(GIVEN RECORDS)
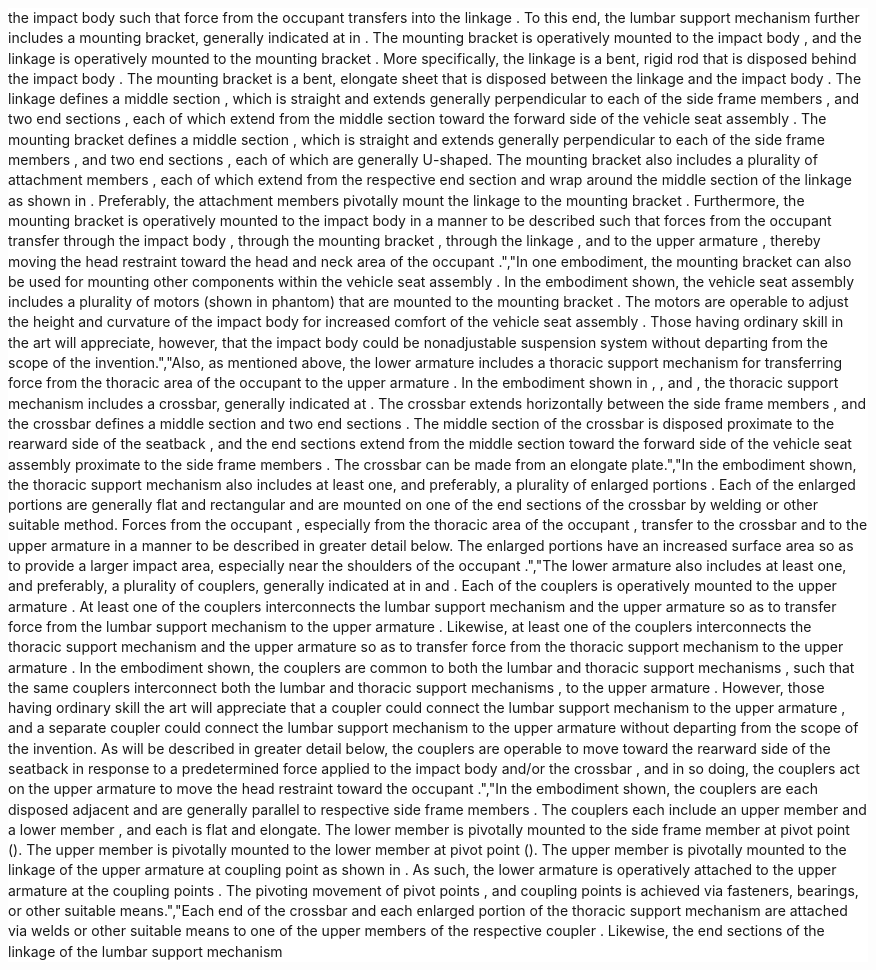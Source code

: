 the impact body  such that force from the occupant  transfers into the linkage . To this end, the lumbar support mechanism  further includes a mounting bracket, generally indicated at  in . The mounting bracket  is operatively mounted to the impact body , and the linkage  is operatively mounted to the mounting bracket . More specifically, the linkage  is a bent, rigid rod that is disposed behind the impact body . The mounting bracket  is a bent, elongate sheet that is disposed between the linkage  and the impact body . The linkage  defines a middle section , which is straight and extends generally perpendicular to each of the side frame members , and two end sections , each of which extend from the middle section  toward the forward side  of the vehicle seat assembly . The mounting bracket  defines a middle section , which is straight and extends generally perpendicular to each of the side frame members , and two end sections , each of which are generally U-shaped. The mounting bracket  also includes a plurality of attachment members , each of which extend from the respective end section  and wrap around the middle section  of the linkage  as shown in . Preferably, the attachment members  pivotally mount the linkage  to the mounting bracket . Furthermore, the mounting bracket  is operatively mounted to the impact body  in a manner to be described such that forces from the occupant  transfer through the impact body , through the mounting bracket , through the linkage , and to the upper armature , thereby moving the head restraint  toward the head and neck area  of the occupant .","In one embodiment, the mounting bracket  can also be used for mounting other components within the vehicle seat assembly . In the embodiment shown, the vehicle seat assembly  includes a plurality of motors  (shown in phantom) that are mounted to the mounting bracket . The motors  are operable to adjust the height and curvature of the impact body  for increased comfort of the vehicle seat assembly . Those having ordinary skill in the art will appreciate, however, that the impact body  could be nonadjustable suspension system without departing from the scope of the invention.","Also, as mentioned above, the lower armature  includes a thoracic support mechanism  for transferring force from the thoracic area  of the occupant  to the upper armature . In the embodiment shown in , , and , the thoracic support mechanism  includes a crossbar, generally indicated at . The crossbar  extends horizontally between the side frame members , and the crossbar  defines a middle section  and two end sections . The middle section  of the crossbar  is disposed proximate to the rearward side  of the seatback , and the end sections  extend from the middle section  toward the forward side  of the vehicle seat assembly  proximate to the side frame members . The crossbar  can be made from an elongate plate.","In the embodiment shown, the thoracic support mechanism  also includes at least one, and preferably, a plurality of enlarged portions . Each of the enlarged portions  are generally flat and rectangular and are mounted on one of the end sections  of the crossbar  by welding or other suitable method. Forces from the occupant , especially from the thoracic area  of the occupant , transfer to the crossbar  and to the upper armature  in a manner to be described in greater detail below. The enlarged portions  have an increased surface area so as to provide a larger impact area, especially near the shoulders of the occupant .","The lower armature  also includes at least one, and preferably, a plurality of couplers, generally indicated at  in  and . Each of the couplers  is operatively mounted to the upper armature . At least one of the couplers  interconnects the lumbar support mechanism  and the upper armature  so as to transfer force from the lumbar support mechanism  to the upper armature . Likewise, at least one of the couplers  interconnects the thoracic support mechanism  and the upper armature  so as to transfer force from the thoracic support mechanism  to the upper armature . In the embodiment shown, the couplers  are common to both the lumbar and thoracic support mechanisms ,  such that the same couplers  interconnect both the lumbar and thoracic support mechanisms ,  to the upper armature . However, those having ordinary skill the art will appreciate that a coupler  could connect the lumbar support mechanism  to the upper armature , and a separate coupler  could connect the lumbar support mechanism  to the upper armature  without departing from the scope of the invention. As will be described in greater detail below, the couplers  are operable to move toward the rearward side  of the seatback  in response to a predetermined force applied to the impact body  and\/or the crossbar , and in so doing, the couplers  act on the upper armature  to move the head restraint  toward the occupant .","In the embodiment shown, the couplers  are each disposed adjacent and are generally parallel to respective side frame members . The couplers  each include an upper member  and a lower member , and each is flat and elongate. The lower member  is pivotally mounted to the side frame member  at pivot point  (). The upper member  is pivotally mounted to the lower member  at pivot point  (). The upper member  is pivotally mounted to the linkage  of the upper armature  at coupling point  as shown in . As such, the lower armature  is operatively attached to the upper armature  at the coupling points . The pivoting movement of pivot points ,  and coupling points  is achieved via fasteners, bearings, or other suitable means.","Each end of the crossbar  and each enlarged portion  of the thoracic support mechanism  are attached via welds or other suitable means to one of the upper members  of the respective coupler . Likewise, the end sections  of the linkage  of the lumbar support mechanism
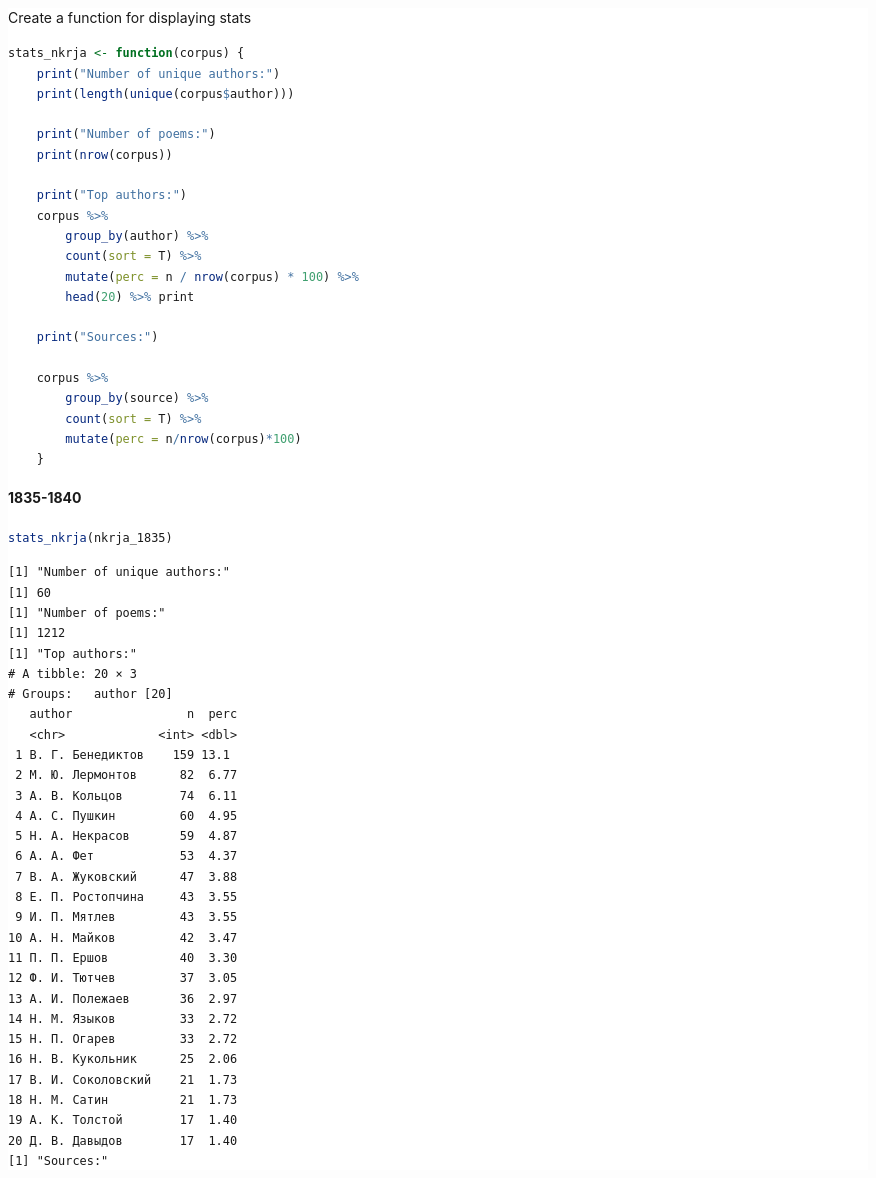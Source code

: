 Create a function for displaying stats

``` r
stats_nkrja <- function(corpus) {
    print("Number of unique authors:")
    print(length(unique(corpus$author)))

    print("Number of poems:")
    print(nrow(corpus))

    print("Top authors:")
    corpus %>% 
        group_by(author) %>% 
        count(sort = T) %>% 
        mutate(perc = n / nrow(corpus) * 100) %>% 
        head(20) %>% print
    
    print("Sources:")
    
    corpus %>% 
        group_by(source) %>% 
        count(sort = T) %>% 
        mutate(perc = n/nrow(corpus)*100)
    }
```

#### 1835-1840

``` r
stats_nkrja(nkrja_1835)
```

    [1] "Number of unique authors:"
    [1] 60
    [1] "Number of poems:"
    [1] 1212
    [1] "Top authors:"
    # A tibble: 20 × 3
    # Groups:   author [20]
       author                n  perc
       <chr>             <int> <dbl>
     1 В. Г. Бенедиктов    159 13.1 
     2 М. Ю. Лермонтов      82  6.77
     3 А. В. Кольцов        74  6.11
     4 А. С. Пушкин         60  4.95
     5 Н. А. Некрасов       59  4.87
     6 А. А. Фет            53  4.37
     7 В. А. Жуковский      47  3.88
     8 Е. П. Ростопчина     43  3.55
     9 И. П. Мятлев         43  3.55
    10 А. Н. Майков         42  3.47
    11 П. П. Ершов          40  3.30
    12 Ф. И. Тютчев         37  3.05
    13 А. И. Полежаев       36  2.97
    14 Н. М. Языков         33  2.72
    15 Н. П. Огарев         33  2.72
    16 Н. В. Кукольник      25  2.06
    17 В. И. Соколовский    21  1.73
    18 Н. М. Сатин          21  1.73
    19 А. К. Толстой        17  1.40
    20 Д. В. Давыдов        17  1.40
    [1] "Sources:"
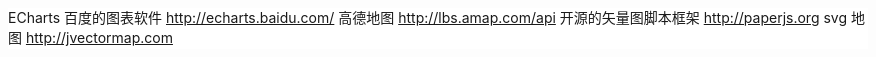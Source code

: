 











</tr>
<tr>
<td>ECharts 百度的图表软件</td>
<td><a href="http://echarts.baidu.com/" rel="external" target="_blank">http://echarts.baidu.com/</a></td>













</tr>
<tr>
<td>高德地图</td>
<td><a href="http://lbs.amap.com/api" rel="external" target="_blank">http://lbs.amap.com/api</a></td>













</tr>
<tr>
<td>开源的矢量图脚本框架</td>
<td><a href="http://paperjs.org/" rel="external" target="_blank">http://paperjs.org</a></td>













</tr>
<tr>
<td>svg 地图</td>
<td><a href="http://jvectormap.com/" rel="external" target="_blank">http://jvectormap.com</a></td>








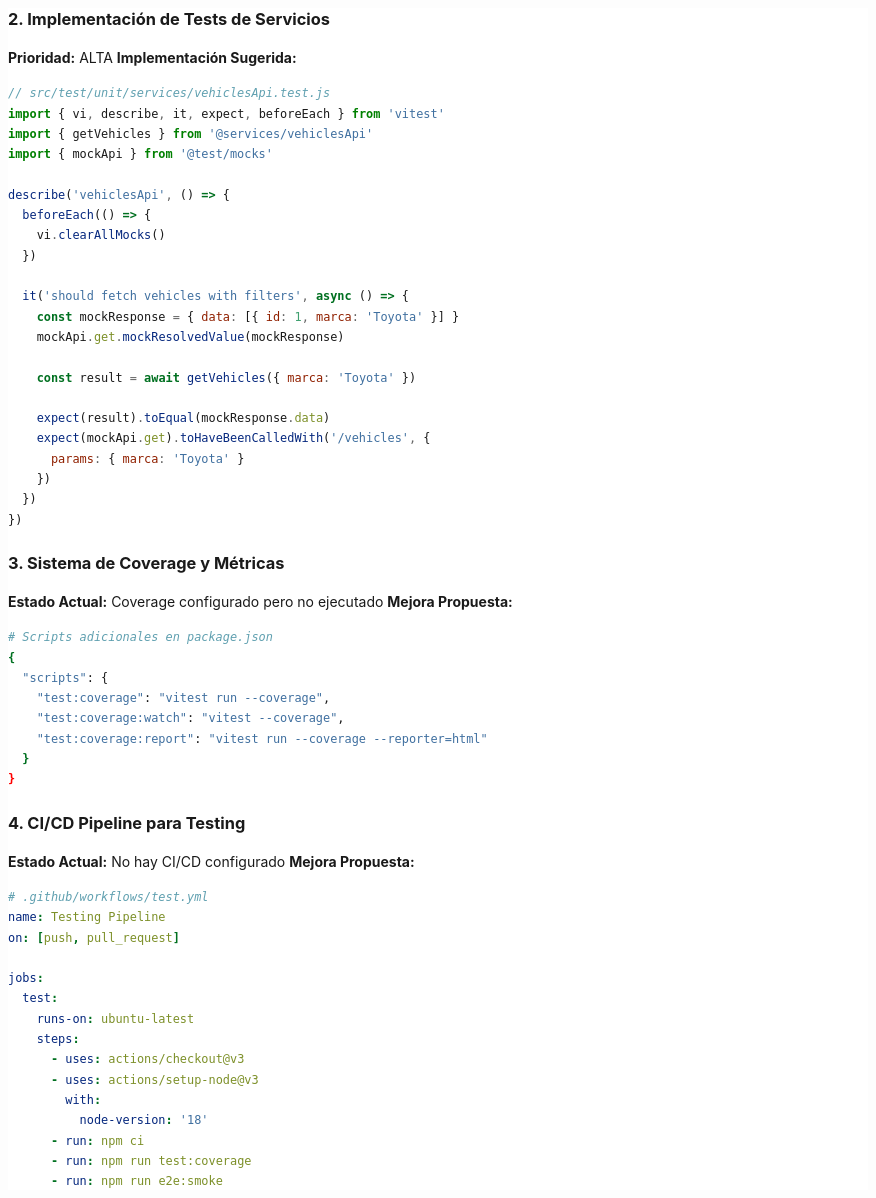 ### **2. Implementación de Tests de Servicios**

**Prioridad:** ALTA
**Implementación Sugerida:**
```javascript
// src/test/unit/services/vehiclesApi.test.js
import { vi, describe, it, expect, beforeEach } from 'vitest'
import { getVehicles } from '@services/vehiclesApi'
import { mockApi } from '@test/mocks'

describe('vehiclesApi', () => {
  beforeEach(() => {
    vi.clearAllMocks()
  })

  it('should fetch vehicles with filters', async () => {
    const mockResponse = { data: [{ id: 1, marca: 'Toyota' }] }
    mockApi.get.mockResolvedValue(mockResponse)
    
    const result = await getVehicles({ marca: 'Toyota' })
    
    expect(result).toEqual(mockResponse.data)
    expect(mockApi.get).toHaveBeenCalledWith('/vehicles', {
      params: { marca: 'Toyota' }
    })
  })
})
```

### **3. Sistema de Coverage y Métricas**

**Estado Actual:** Coverage configurado pero no ejecutado
**Mejora Propuesta:**
```bash
# Scripts adicionales en package.json
{
  "scripts": {
    "test:coverage": "vitest run --coverage",
    "test:coverage:watch": "vitest --coverage",
    "test:coverage:report": "vitest run --coverage --reporter=html"
  }
}
```

### **4. CI/CD Pipeline para Testing**

**Estado Actual:** No hay CI/CD configurado
**Mejora Propuesta:**
```yaml
# .github/workflows/test.yml
name: Testing Pipeline
on: [push, pull_request]

jobs:
  test:
    runs-on: ubuntu-latest
    steps:
      - uses: actions/checkout@v3
      - uses: actions/setup-node@v3
        with:
          node-version: '18'
      - run: npm ci
      - run: npm run test:coverage
      - run: npm run e2e:smoke
```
(End GIVEN RECORDS)
▶ **TASK DIRECTIONS**: Please say how many lines in the entries hold the string "services". Give only the number.

▶ **EXPECTED ANSWER**: 2